Wechsel H W, Zerbib M, Pagano F, Coptcoat M J
Urological Clinic, University of Tübingen, Germany.
Eur Urol. 1996;30 Suppl 1:7-14; discussion 19-21. doi: 10.1159/000474238.
In a European, prospective, 1:2 randomized phase II multicentre study, 237 patients with advanced or metastatic prostate cancer were treated with either the 1M- (80 patients) or 3M-depot formulation (157 patients) of leuprorelin acetate for 9 months to compare efficacy and safety.
Standard clinical investigations and methods were employed in the study. Leuprorelin levels were determined using a specially modified RIA.
The two formulations produced virtually identical effects with a pronounced fall in testosterone and gonadotropin serum levels and a marked reduction in PSA levels. After 9 months' treatment, PSA was normalized (< or = 4 ng/ml) in 65.2 and 66.1% of the 1M and 3M depot patients, respectively. The best response to 1M vs. 3M depot during the study was as follows: complete remission in 5 vs. 5.7%, partial remission in 36.3 vs. 33.8% and stabilization in 40.0 vs. 40.8%. The main side effects of both formulations were related to androgen deprivation.

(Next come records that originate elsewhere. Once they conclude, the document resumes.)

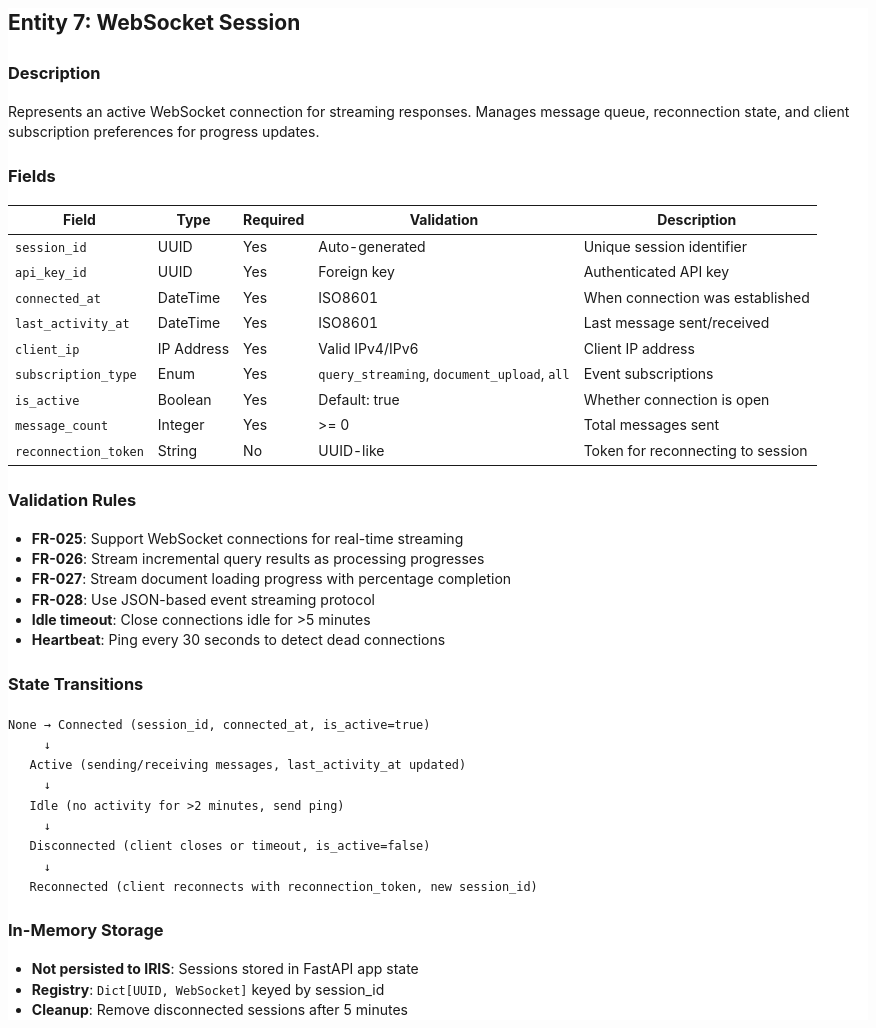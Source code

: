
## Entity 7: WebSocket Session

### Description
Represents an active WebSocket connection for streaming responses. Manages message queue, reconnection state, and client subscription preferences for progress updates.

### Fields

| Field | Type | Required | Validation | Description |
|-------|------|----------|------------|-------------|
| `session_id` | UUID | Yes | Auto-generated | Unique session identifier |
| `api_key_id` | UUID | Yes | Foreign key | Authenticated API key |
| `connected_at` | DateTime | Yes | ISO8601 | When connection was established |
| `last_activity_at` | DateTime | Yes | ISO8601 | Last message sent/received |
| `client_ip` | IP Address | Yes | Valid IPv4/IPv6 | Client IP address |
| `subscription_type` | Enum | Yes | `query_streaming`, `document_upload`, `all` | Event subscriptions |
| `is_active` | Boolean | Yes | Default: true | Whether connection is open |
| `message_count` | Integer | Yes | >= 0 | Total messages sent |
| `reconnection_token` | String | No | UUID-like | Token for reconnecting to session |

### Validation Rules
- **FR-025**: Support WebSocket connections for real-time streaming
- **FR-026**: Stream incremental query results as processing progresses
- **FR-027**: Stream document loading progress with percentage completion
- **FR-028**: Use JSON-based event streaming protocol
- **Idle timeout**: Close connections idle for >5 minutes
- **Heartbeat**: Ping every 30 seconds to detect dead connections

### State Transitions
```
None → Connected (session_id, connected_at, is_active=true)
     ↓
   Active (sending/receiving messages, last_activity_at updated)
     ↓
   Idle (no activity for >2 minutes, send ping)
     ↓
   Disconnected (client closes or timeout, is_active=false)
     ↓
   Reconnected (client reconnects with reconnection_token, new session_id)
```

### In-Memory Storage
- **Not persisted to IRIS**: Sessions stored in FastAPI app state
- **Registry**: `Dict[UUID, WebSocket]` keyed by session_id
- **Cleanup**: Remove disconnected sessions after 5 minutes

Comparable results were recorded for the two formulations of leuprorelin acetate in terms of clinical response, endocrine effects and tolerability. The newly developed leuprorelin acetate 3M depot, as a refinement of the established 1M depot, offers an opportunity to improve patient compliance and provides individualized and optimized, patient-orientated treatment by reducing the number of injections to four per year.
在一项欧洲前瞻性、1:2随机II期多中心研究中,237例晚期或转移性前列腺癌患者接受醋酸亮丙瑞林1M剂型(80例患者)或3M长效剂型(157例患者)治疗9个月,以比较疗效和安全性。
研究采用标准临床调查和方法。使用经过特殊改良的放射免疫分析法测定亮丙瑞林水平。
两种剂型产生的效果几乎相同,睾酮和促性腺激素血清水平显著下降,前列腺特异性抗原(PSA)水平明显降低。治疗9个月后,1M长效剂型和3M长效剂型患者中PSA正常化(≤4 ng/ml)的比例分别为65.2%和66.1%。研究期间1M长效剂型与3M长效剂型的最佳反应如下:完全缓解率分别为5%和5.7%,部分缓解率分别为36.3%和33.8%,病情稳定率分别为40.0%和40.8%。两种剂型的主要副作用均与雄激素剥夺有关。
醋酸亮丙瑞林的两种剂型在临床反应、内分泌效应和耐受性方面取得了可比的结果。新开发的醋酸亮丙瑞林3M长效剂型是现有1M长效剂型的改进,通过将注射次数减少至每年4次,为提高患者依从性提供了契机,并提供了个体化、优化的以患者为导向的治疗。